AW70

The AW70 is a 4 speed fully automatic transmission used in the Volvo 240, 740 and 940 series cars starting from 1982 up to 1997, with the end of production of the 940. From the 1989 model year a lock-up torque converter was offered which changed the designation to AW70L.  This transmission was originally used in the US specification 1982 Volvo 240 with the B21F engine, as well as in 1983 with the B23F engine.  The AW70 did not see worldwide usage until 1984 in certain 240 series cars. The AW70 transmission was not the only automatic transmission used in cars of this era. Some of the 1985-87 B230F-equipped 740's came with a ZF 4HP22 transmission (designated by a gearshift labeled "P R N D 3 2 1"). The AW70 (gearshift labeled "P R N D 2 1" with a side-mounted overdrive lockout) is widely considered significantly more reliable than the ZF 4HP22 transmission.

AW71

The AW71 and AW71L was a strengthened version of the AW70 transmission used in the Volvo 760, 940, and some 740s and 240s with turbocharged and higher-output naturally aspirated engines.  Some have been seen in 1985-87 240s with the B230F engine.  Also was used in late model European-spec Volvo 260 series cars.  North American market Volvo 260 cars used the Borg Warner Type 55 transmission.

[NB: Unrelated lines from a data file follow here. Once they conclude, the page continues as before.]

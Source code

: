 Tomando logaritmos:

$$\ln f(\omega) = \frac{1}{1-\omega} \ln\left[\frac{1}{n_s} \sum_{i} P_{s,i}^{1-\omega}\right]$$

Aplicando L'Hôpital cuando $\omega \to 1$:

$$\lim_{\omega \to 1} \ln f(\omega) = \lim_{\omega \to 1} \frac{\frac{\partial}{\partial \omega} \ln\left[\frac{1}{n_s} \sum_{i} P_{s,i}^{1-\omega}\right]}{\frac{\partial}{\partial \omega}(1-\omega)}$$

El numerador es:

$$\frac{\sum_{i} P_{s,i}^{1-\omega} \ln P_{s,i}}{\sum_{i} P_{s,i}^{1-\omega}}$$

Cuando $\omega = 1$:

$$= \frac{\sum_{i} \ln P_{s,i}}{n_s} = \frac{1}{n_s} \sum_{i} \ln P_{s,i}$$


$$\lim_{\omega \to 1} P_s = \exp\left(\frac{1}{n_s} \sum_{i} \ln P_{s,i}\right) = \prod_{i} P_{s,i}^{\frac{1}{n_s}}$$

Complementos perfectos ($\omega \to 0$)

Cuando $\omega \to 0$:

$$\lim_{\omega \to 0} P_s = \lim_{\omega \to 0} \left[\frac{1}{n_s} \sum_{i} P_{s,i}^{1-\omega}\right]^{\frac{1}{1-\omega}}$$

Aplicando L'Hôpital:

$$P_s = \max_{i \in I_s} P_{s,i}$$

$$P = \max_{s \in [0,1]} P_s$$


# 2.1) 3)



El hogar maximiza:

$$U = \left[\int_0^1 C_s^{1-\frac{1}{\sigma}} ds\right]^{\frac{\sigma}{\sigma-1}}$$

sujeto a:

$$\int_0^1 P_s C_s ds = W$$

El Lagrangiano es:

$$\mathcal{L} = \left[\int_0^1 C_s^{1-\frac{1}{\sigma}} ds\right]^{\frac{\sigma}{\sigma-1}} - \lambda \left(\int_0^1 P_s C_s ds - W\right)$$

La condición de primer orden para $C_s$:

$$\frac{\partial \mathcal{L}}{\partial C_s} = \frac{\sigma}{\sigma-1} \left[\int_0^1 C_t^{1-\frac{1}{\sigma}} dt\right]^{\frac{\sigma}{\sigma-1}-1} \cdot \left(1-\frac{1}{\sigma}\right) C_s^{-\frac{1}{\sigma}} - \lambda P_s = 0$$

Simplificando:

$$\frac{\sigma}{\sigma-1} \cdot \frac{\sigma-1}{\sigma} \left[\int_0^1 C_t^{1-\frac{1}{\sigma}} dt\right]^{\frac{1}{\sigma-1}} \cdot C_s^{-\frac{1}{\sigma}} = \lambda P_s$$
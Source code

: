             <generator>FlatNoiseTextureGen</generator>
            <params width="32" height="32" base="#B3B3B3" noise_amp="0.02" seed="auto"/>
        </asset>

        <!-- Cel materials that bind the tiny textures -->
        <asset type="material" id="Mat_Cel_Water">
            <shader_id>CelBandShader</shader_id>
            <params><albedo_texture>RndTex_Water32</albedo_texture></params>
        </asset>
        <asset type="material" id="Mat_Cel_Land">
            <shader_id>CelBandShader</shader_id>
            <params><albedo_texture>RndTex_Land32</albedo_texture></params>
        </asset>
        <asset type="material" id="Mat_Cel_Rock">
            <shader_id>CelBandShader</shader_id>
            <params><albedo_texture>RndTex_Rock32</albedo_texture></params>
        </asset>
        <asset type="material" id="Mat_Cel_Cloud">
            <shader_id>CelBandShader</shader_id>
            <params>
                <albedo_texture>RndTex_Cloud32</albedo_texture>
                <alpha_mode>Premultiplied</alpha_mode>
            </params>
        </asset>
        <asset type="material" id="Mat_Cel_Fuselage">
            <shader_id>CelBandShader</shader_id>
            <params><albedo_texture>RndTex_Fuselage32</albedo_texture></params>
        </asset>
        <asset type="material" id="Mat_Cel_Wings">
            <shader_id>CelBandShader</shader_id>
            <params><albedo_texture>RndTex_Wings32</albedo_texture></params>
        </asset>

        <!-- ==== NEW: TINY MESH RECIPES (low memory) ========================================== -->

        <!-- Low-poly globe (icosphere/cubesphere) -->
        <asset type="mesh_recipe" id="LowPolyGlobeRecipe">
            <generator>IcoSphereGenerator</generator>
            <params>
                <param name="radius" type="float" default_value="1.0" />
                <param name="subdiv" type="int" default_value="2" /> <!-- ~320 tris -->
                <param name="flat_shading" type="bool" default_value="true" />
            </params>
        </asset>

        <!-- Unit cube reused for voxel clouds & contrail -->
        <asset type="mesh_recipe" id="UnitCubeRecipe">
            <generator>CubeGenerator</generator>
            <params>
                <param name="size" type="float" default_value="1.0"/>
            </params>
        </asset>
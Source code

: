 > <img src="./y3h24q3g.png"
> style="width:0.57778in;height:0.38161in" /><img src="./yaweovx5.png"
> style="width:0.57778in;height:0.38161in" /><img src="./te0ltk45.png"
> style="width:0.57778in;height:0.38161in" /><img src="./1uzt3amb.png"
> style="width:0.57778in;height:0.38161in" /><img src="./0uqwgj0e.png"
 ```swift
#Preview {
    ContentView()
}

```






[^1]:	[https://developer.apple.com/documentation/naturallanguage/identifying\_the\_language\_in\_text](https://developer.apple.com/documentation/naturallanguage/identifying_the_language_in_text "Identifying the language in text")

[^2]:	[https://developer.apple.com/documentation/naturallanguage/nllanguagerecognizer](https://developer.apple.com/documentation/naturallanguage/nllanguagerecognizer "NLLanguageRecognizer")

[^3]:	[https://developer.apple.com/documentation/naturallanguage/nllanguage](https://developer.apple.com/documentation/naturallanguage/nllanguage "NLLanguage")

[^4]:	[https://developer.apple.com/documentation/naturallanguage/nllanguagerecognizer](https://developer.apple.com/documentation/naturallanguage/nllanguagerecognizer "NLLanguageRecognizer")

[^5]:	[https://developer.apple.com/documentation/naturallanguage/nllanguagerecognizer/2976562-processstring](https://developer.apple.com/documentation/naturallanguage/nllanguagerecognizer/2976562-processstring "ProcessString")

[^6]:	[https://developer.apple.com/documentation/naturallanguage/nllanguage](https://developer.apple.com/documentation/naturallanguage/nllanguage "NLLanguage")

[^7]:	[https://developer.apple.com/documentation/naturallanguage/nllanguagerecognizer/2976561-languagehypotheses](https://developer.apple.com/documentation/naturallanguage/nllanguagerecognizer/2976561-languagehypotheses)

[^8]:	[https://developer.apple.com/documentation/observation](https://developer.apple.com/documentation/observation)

Identical to the Toyota A43D and A43DL except with different tailshaft housings and tailshaft flanges, both of which are interchangeable.

AW72

An automatic gearbox built by Aisin of Japan used the Volvo 16-valve B234F 4-cylinder engine found in the 740 GLE. This gearbox is a modified AW71 with different ratios to leverage the unique power curve characteristics produced by the 16-valve head (when compared to the 8-valve B230F/FT with an AW71 gearbox).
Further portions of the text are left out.